### Work to be completed
Search the listing below for the line containing "neutrino events, given". From there through the line containing "presence of significant", transcribe every line exactly, both ends included.
===
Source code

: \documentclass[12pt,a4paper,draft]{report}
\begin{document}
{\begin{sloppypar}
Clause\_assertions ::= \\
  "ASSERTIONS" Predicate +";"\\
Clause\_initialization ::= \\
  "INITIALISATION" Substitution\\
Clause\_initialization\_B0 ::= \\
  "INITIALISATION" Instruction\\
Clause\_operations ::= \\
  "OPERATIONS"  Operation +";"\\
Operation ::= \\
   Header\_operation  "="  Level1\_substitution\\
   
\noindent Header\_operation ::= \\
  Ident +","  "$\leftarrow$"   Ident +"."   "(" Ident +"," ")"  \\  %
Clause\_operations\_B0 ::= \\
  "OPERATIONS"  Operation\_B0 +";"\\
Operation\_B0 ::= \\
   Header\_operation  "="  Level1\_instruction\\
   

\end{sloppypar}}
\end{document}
===
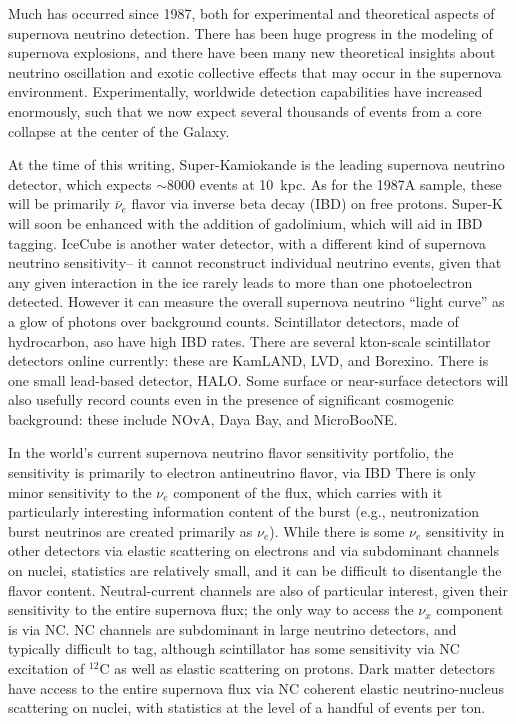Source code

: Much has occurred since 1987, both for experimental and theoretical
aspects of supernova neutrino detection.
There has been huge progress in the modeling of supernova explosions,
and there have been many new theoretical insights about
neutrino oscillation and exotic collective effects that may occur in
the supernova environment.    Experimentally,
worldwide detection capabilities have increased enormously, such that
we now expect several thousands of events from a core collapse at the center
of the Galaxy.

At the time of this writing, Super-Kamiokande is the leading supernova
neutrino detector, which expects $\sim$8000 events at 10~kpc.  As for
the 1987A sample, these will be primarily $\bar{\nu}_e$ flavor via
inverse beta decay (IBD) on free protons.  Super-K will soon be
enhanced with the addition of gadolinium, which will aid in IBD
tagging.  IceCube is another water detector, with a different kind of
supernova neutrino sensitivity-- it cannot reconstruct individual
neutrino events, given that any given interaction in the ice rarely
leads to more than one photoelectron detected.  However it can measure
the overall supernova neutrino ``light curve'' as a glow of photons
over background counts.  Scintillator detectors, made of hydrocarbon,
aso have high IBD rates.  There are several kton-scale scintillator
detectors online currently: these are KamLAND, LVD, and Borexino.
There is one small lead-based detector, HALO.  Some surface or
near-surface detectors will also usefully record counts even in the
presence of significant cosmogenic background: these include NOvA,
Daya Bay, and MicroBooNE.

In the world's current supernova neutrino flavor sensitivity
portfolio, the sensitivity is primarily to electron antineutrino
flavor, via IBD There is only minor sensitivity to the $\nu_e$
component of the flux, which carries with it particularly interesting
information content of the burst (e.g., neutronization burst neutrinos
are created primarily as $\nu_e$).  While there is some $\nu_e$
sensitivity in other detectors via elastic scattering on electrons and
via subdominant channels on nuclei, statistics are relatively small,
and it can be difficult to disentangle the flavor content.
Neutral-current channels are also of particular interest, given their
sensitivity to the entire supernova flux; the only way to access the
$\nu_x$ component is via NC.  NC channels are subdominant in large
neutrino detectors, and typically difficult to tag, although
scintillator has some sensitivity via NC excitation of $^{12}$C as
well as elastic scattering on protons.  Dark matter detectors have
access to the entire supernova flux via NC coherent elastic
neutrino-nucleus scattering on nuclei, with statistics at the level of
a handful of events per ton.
===
### Exercise result
neutrino events, given that any given interaction in the ice rarely
leads to more than one photoelectron detected.  However it can measure
the overall supernova neutrino ``light curve'' as a glow of photons
over background counts.  Scintillator detectors, made of hydrocarbon,
aso have high IBD rates.  There are several kton-scale scintillator
detectors online currently: these are KamLAND, LVD, and Borexino.
There is one small lead-based detector, HALO.  Some surface or
near-surface detectors will also usefully record counts even in the
presence of significant cosmogenic background: these include NOvA,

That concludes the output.